Because it is so important, we need to take it into account at the architecture level. Another aspect we have to consider is the data distribution. Assuming we want to build a global social media platform, that means having to access it from multiple locations. Which mean, in turn, that we have to consider the fallacies of distributed computing in our system. Locality of reference is another key factor that you have to take into account. Which means that you have to consider the flow of data in the system.

Let’s assume that we have the following datacenters around the world:

image

We are using geo routing and the relevant infrastructure to make sure that you’ll always hit the nearest data center to you.

Let’s say that we have a Mr.
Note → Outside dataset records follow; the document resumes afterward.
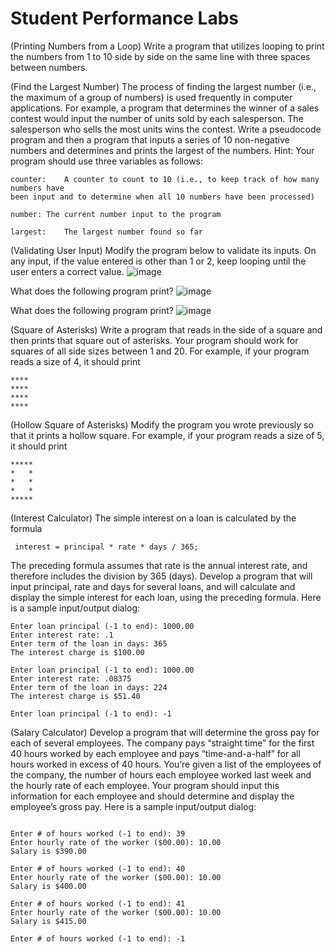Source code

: 
# Student Performance Labs

(Printing Numbers from a Loop) Write a program that utilizes looping to print the numbers from 1 to 10 side by side
on the same line with three spaces between numbers.

 (Find the Largest Number) The process of finding the largest number (i.e., the maximum of a group of numbers)
 is used frequently in computer applications. For example, a program that determines the winner of a sales 
 contest would input the number of units sold by each salesperson. The salesperson who sells the most units 
 wins the contest. Write a pseudocode program and then a program that inputs a series of 10 non-negative numbers
 and determines and prints the largest of the numbers. Hint: Your program should use three variables as follows:

```
counter:	A counter to count to 10 (i.e., to keep track of how many numbers have
been input and to determine when all 10 numbers have been processed)

number:	The current number input to the program

largest:	The largest number found so far
```
(Validating User Input) Modify the program below to validate its inputs. On any input, 
if the value entered is other than 1 or 2, keep looping until the user enters a correct value.
![image](https://user-images.githubusercontent.com/47218880/66232198-e78cb600-e6ad-11e9-88e5-b1f63b1c5e97.png)

What does the following program print?
![image](https://user-images.githubusercontent.com/47218880/66232210-f3787800-e6ad-11e9-802e-37420c8f21b3.png)

What does the following program print?
![image](https://user-images.githubusercontent.com/47218880/66232223-fd01e000-e6ad-11e9-96a9-4c55003a7440.png)

(Square of Asterisks) Write a program that reads in the side of a square and then 
prints that square out of asterisks. Your program should work for squares of all side
sizes between 1 and 20. For example, if your program reads a size of 4, it should print

```
****
****
****
****
```
(Hollow Square of Asterisks) Modify the program you wrote previously so that
it prints a hollow square. For example, if your program reads a size of 5, it should print

```
*****
*   *
*   *
*   *
*****
```

(Interest Calculator) The simple interest on a loan is calculated by the formula
```
 interest = principal * rate * days / 365;
```
The preceding formula assumes that rate is the annual interest rate, and therefore 
includes the division by 365 (days). Develop a program that will input principal, 
rate and days for several loans, and will calculate and display the simple interest for each loan, 
using the preceding formula. Here is a sample input/output dialog:


```
Enter loan principal (-1 to end): 1000.00
Enter interest rate: .1
Enter term of the loan in days: 365
The interest charge is $100.00

Enter loan principal (-1 to end): 1000.00
Enter interest rate: .08375
Enter term of the loan in days: 224
The interest charge is $51.40

Enter loan principal (-1 to end): -1

```

(Salary Calculator) Develop a program that will determine the gross pay for each of
several employees. The company pays “straight time” for the first 40 hours worked by 
each employee and pays “time-and-a-half” for all hours worked in excess of 40 hours. 
You’re given a list of the employees of the company, the number of hours each employee 
worked last week and the hourly rate of each employee. Your program should input this 
information for each employee and should determine and display the employee’s gross pay. 
Here is a sample input/output dialog:

```

Enter # of hours worked (-1 to end): 39
Enter hourly rate of the worker ($00.00): 10.00
Salary is $390.00

Enter # of hours worked (-1 to end): 40
Enter hourly rate of the worker ($00.00): 10.00
Salary is $400.00

Enter # of hours worked (-1 to end): 41
Enter hourly rate of the worker ($00.00): 10.00
Salary is $415.00

Enter # of hours worked (-1 to end): -1

```




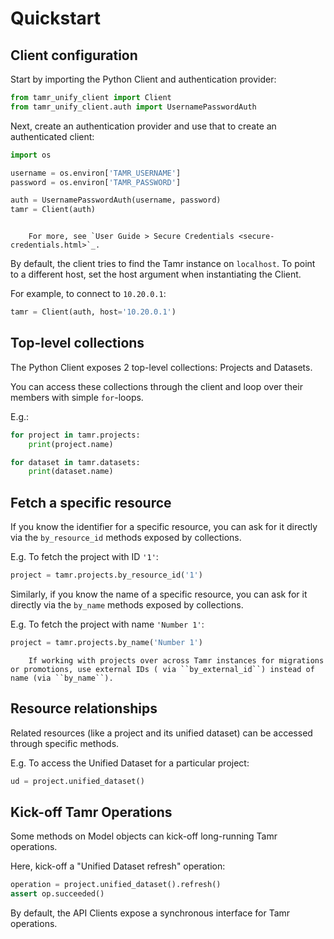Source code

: # Quickstart
## Client configuration

Start by importing the Python Client and authentication provider:
```python
from tamr_unify_client import Client
from tamr_unify_client.auth import UsernamePasswordAuth
```
Next, create an authentication provider and use that to create an authenticated client:

```python
import os

username = os.environ['TAMR_USERNAME']
password = os.environ['TAMR_PASSWORD']

auth = UsernamePasswordAuth(username, password)
tamr = Client(auth)
```

``` warning:: For security, it's best to read your credentials in from environment variables or secure files instead of hardcoding them directly into your code.

    For more, see `User Guide > Secure Credentials <secure-credentials.html>`_.
```
By default, the client tries to find the Tamr instance on `localhost`. To point to a different host, set the host argument when instantiating the Client.

For example, to connect to `10.20.0.1`:
```python
tamr = Client(auth, host='10.20.0.1')
```

## Top-level collections
The Python Client exposes 2 top-level collections: Projects and Datasets.

You can access these collections through the client and loop over their members
with simple `for`-loops.

E.g.:
```python
for project in tamr.projects:
    print(project.name)

for dataset in tamr.datasets:
    print(dataset.name)
```

## Fetch a specific resource
If you know the identifier for a specific resource, you can ask for it directly via the `by_resource_id` methods exposed by collections.

E.g. To fetch the project with ID `'1'`:
```python
project = tamr.projects.by_resource_id('1')
```
Similarly, if you know the name of a specific resource, you can ask for it directly via the `by_name` methods exposed by collections.

E.g. To fetch the project with name `'Number 1'`:
```python
project = tamr.projects.by_name('Number 1')
```
``` note::
    If working with projects over across Tamr instances for migrations or promotions, use external IDs ( via ``by_external_id``) instead of name (via ``by_name``).
```

## Resource relationships
Related resources (like a project and its unified dataset) can be accessed through specific methods.

E.g. To access the Unified Dataset for a particular project:
```python
ud = project.unified_dataset()
```

## Kick-off Tamr Operations
Some methods on Model objects can kick-off long-running Tamr operations.

Here, kick-off a "Unified Dataset refresh" operation:
```python
operation = project.unified_dataset().refresh()
assert op.succeeded()
```
By default, the API Clients expose a synchronous interface for Tamr operations.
Beat in our social platform, who is very popular and like to post controversial messages such as the need to abolish peppers from your menus. Mr. Beat is located in Australia, so when he is posting yet another “peppers have no place in the kitchen” post, the data center in Brisbane is going to be the one to field the request.

A system like that would do best if we can avoid any and all required coordination between the different data centers, as such, we are going to be using gossip to share the results among all the data centers. In other words, the post will be written in the Brisbane data center and then replicated to the rest of the data centers. There are several ways that we can implement such a feature.

The simplest way to replicate all the data to all the data centers. This way, we can always access it from the local store. However, that present two challenges:

  • First, there is latency involved with replicating information across the glove. We may get a request for a post in the Odessa data center for a post originating in Brisbane. If the network devils decided to have a party, we may not have that particular post yet in Odessa. What do you do then? This is where the format of the post id come into play. If we can’t find the post in our local storage, we can figure out who owns that (based on the machine id segment) and go ask the owning data center.
  • The second problem is that in many cases, the data is purely local. For example, consider this Twitter account. For the most part, everyone that is following that is going to be located nearby. I assume you may have a very small minority of followers who left the area who are still interested in following up on what is going on, but for the most part, this is not that common. That means that replicating all the information to all the data centers is likely a waste.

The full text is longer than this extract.